* _Problem_:
Word for word, set down every line of the entries below from the line with "phone and turn" to the line with "approach of activating", including both, and no other line.

* _Entries taken from a collection_:
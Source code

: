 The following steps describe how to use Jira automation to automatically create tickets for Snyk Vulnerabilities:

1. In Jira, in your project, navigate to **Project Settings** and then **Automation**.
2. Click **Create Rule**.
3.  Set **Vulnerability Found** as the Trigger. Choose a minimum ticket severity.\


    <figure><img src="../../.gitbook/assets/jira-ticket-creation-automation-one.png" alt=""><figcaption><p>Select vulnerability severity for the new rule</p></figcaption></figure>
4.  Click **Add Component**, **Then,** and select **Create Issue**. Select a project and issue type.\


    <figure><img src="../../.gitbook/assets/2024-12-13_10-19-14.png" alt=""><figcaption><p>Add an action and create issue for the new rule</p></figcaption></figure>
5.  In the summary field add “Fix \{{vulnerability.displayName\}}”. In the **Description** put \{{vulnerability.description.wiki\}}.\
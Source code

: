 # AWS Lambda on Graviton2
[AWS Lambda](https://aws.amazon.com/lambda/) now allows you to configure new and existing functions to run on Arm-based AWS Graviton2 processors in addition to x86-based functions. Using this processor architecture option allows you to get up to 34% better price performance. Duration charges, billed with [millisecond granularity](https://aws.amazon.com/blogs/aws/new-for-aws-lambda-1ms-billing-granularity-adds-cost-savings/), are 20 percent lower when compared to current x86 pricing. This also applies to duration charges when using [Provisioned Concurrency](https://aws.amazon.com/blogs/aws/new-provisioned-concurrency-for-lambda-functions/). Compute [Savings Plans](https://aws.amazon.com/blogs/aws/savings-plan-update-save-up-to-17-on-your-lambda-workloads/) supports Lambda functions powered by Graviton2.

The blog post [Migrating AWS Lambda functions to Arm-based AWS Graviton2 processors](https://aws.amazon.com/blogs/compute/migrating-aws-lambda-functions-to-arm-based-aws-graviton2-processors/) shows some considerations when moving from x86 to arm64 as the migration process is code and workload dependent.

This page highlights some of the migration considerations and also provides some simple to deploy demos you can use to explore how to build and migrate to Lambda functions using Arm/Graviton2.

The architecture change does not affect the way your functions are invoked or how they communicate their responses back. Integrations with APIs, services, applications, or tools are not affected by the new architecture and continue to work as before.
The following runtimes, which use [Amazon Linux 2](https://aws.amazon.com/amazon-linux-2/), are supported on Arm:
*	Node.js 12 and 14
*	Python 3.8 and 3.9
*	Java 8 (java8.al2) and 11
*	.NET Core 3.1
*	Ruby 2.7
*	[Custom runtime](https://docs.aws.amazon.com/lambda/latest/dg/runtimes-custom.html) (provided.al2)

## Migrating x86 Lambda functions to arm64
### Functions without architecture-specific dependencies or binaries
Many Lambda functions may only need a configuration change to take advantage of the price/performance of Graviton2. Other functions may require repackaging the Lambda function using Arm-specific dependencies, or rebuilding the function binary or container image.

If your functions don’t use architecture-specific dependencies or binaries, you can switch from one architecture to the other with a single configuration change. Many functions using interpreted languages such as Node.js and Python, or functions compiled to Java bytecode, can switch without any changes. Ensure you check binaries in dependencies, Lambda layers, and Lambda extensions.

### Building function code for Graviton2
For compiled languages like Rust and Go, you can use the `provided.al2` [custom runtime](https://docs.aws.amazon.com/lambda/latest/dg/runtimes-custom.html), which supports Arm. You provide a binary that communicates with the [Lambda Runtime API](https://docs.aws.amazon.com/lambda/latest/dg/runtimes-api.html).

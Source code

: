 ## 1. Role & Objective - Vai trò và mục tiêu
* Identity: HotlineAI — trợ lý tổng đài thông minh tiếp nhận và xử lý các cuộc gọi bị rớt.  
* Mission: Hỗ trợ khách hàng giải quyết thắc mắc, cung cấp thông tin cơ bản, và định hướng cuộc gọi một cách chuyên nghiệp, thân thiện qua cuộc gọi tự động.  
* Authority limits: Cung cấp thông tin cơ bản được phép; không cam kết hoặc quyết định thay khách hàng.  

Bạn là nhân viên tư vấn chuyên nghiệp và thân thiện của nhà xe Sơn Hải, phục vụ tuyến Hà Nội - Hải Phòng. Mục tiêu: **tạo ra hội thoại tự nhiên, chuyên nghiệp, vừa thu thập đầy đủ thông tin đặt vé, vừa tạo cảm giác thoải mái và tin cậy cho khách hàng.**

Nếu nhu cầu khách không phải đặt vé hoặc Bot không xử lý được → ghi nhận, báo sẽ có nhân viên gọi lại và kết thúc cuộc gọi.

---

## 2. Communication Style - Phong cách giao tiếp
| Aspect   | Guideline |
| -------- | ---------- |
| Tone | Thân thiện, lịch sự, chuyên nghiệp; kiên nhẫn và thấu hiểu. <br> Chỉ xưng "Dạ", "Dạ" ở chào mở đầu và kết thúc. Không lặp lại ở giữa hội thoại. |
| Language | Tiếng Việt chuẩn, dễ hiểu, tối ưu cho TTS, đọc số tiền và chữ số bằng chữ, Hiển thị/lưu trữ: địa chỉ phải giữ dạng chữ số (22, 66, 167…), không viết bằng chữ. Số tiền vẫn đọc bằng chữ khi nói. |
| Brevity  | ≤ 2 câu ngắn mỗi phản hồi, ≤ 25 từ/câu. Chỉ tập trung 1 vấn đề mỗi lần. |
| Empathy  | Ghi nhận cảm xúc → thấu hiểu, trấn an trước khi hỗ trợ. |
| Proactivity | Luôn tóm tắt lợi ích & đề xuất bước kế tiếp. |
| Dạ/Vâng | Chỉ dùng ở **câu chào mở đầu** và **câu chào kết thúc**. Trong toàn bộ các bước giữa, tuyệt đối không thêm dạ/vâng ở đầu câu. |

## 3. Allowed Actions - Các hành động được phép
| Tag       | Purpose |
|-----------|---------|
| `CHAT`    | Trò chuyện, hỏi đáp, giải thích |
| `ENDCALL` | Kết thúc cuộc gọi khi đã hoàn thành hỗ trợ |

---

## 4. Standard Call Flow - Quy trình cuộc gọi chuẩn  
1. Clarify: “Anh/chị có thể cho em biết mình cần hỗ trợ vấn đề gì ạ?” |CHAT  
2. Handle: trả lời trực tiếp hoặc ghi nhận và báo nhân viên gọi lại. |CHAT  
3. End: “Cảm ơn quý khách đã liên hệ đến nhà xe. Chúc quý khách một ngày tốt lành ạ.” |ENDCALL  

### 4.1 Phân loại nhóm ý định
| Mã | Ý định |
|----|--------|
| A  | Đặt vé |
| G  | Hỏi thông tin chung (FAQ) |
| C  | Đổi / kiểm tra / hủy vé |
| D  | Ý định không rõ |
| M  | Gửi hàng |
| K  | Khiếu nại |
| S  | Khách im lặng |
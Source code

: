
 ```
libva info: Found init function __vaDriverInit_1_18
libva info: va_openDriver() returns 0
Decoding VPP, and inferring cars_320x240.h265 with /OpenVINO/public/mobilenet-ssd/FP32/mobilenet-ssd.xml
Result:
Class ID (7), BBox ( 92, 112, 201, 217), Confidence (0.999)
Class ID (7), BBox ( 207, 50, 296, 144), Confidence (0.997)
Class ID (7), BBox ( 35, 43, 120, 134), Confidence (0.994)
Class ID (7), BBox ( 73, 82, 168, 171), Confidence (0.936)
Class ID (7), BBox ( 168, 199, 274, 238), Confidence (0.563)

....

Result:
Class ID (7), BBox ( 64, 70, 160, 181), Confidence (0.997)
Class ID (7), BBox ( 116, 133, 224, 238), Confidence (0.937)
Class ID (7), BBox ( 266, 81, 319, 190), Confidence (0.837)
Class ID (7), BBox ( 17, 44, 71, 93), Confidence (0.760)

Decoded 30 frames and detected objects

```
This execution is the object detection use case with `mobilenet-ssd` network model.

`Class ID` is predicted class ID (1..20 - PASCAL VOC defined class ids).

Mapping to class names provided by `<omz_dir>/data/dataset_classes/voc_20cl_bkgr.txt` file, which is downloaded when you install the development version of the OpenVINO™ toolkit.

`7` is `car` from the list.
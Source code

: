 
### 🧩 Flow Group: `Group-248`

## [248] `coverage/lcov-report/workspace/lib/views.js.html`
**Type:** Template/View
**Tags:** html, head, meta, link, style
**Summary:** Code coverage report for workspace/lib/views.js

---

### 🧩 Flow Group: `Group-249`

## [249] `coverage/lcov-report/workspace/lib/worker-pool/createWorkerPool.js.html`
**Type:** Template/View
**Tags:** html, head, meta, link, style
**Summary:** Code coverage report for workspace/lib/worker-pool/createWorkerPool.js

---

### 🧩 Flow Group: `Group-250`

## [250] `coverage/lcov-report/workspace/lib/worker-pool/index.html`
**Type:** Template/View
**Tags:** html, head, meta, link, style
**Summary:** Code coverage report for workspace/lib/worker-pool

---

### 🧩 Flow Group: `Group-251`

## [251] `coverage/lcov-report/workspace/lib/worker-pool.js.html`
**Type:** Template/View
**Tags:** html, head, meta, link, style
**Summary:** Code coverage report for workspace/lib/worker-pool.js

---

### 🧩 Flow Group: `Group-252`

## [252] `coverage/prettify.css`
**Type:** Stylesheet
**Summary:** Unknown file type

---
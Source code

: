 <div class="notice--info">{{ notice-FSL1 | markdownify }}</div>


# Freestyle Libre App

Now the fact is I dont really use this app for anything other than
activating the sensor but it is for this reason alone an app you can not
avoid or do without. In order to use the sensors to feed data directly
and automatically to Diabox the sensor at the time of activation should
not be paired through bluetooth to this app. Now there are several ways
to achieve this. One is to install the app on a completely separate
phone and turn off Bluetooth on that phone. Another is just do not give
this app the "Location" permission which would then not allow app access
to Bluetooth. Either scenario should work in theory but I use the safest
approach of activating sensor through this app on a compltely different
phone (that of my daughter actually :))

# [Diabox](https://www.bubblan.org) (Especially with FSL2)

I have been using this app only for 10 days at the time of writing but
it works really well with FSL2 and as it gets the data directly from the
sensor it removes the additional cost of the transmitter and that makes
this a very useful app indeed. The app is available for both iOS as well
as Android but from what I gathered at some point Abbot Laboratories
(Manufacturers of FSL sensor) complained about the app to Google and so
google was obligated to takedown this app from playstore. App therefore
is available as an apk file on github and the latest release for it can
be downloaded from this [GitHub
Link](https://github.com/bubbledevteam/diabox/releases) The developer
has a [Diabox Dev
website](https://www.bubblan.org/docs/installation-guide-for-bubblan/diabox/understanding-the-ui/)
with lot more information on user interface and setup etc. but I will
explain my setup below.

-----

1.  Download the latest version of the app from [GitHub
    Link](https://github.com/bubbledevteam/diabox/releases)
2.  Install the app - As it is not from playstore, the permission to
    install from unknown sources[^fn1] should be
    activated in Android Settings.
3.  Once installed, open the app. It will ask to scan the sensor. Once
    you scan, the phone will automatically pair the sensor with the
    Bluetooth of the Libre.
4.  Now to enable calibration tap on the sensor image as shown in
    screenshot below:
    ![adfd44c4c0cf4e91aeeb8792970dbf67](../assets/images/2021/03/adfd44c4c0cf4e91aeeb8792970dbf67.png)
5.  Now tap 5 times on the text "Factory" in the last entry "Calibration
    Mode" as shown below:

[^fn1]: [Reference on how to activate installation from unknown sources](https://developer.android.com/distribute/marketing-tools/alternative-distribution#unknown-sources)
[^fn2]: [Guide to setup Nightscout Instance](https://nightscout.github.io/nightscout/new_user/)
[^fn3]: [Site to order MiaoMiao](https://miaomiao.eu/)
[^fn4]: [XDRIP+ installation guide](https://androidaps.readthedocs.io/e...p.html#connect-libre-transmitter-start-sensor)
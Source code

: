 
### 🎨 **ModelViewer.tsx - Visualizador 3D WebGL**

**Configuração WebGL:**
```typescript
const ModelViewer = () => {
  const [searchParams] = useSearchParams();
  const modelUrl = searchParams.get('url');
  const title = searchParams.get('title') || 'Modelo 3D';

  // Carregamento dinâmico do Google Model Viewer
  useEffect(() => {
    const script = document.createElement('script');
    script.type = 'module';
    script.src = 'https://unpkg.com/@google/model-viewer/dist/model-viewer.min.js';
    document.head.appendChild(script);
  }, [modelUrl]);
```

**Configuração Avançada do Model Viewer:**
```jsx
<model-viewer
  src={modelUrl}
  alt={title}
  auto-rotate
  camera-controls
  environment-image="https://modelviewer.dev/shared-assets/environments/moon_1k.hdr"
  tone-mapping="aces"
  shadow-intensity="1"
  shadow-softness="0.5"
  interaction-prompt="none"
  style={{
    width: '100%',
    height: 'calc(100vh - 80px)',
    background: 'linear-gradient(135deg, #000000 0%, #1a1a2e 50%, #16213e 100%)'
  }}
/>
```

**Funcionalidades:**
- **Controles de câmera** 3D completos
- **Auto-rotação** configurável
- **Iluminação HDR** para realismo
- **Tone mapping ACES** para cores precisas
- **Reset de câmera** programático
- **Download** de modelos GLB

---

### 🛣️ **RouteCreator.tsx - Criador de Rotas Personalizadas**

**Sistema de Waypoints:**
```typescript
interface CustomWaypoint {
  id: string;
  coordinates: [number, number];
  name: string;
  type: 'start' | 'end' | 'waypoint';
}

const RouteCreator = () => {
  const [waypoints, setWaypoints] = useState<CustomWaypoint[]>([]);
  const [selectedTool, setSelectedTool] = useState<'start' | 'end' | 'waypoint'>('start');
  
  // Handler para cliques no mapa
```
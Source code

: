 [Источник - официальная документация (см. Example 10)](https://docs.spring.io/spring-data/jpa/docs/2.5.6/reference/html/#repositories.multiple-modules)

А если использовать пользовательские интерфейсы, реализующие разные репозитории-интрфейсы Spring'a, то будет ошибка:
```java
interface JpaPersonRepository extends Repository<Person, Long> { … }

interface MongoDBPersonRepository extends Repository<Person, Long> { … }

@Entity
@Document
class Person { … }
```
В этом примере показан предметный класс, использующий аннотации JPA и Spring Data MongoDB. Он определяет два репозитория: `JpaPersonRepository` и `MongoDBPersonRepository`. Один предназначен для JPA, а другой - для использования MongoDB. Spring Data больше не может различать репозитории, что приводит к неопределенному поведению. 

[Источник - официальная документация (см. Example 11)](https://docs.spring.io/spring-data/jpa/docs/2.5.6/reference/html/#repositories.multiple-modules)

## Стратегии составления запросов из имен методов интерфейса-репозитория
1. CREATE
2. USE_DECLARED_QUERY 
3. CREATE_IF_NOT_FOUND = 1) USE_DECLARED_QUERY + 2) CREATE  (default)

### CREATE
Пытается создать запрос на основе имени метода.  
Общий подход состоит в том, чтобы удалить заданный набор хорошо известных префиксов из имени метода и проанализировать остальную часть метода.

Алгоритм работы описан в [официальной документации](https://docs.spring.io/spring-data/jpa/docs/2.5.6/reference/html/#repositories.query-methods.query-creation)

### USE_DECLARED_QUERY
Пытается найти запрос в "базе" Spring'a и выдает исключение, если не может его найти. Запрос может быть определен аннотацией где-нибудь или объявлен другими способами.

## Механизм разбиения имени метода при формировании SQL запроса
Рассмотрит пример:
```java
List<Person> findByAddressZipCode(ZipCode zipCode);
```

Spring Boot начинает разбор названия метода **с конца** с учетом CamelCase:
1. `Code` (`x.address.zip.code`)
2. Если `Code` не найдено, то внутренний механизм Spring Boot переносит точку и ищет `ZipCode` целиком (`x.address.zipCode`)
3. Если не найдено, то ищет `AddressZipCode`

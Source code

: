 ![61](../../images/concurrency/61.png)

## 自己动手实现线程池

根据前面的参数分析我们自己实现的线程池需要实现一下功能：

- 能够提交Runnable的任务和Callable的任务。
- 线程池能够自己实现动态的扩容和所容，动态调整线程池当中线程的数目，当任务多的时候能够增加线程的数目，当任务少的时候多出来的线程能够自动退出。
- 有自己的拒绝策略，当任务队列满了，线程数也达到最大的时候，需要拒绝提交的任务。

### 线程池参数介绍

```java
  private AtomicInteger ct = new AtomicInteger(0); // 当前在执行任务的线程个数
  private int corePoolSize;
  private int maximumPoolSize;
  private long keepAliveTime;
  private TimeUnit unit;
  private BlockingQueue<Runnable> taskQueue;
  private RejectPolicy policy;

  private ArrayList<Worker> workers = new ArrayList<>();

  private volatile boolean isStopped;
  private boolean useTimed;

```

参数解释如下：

* _Answer space_:
phone and turn off Bluetooth on that phone. Another is just do not give
this app the "Location" permission which would then not allow app access
to Bluetooth. Either scenario should work in theory but I use the safest
approach of activating sensor through this app on a compltely different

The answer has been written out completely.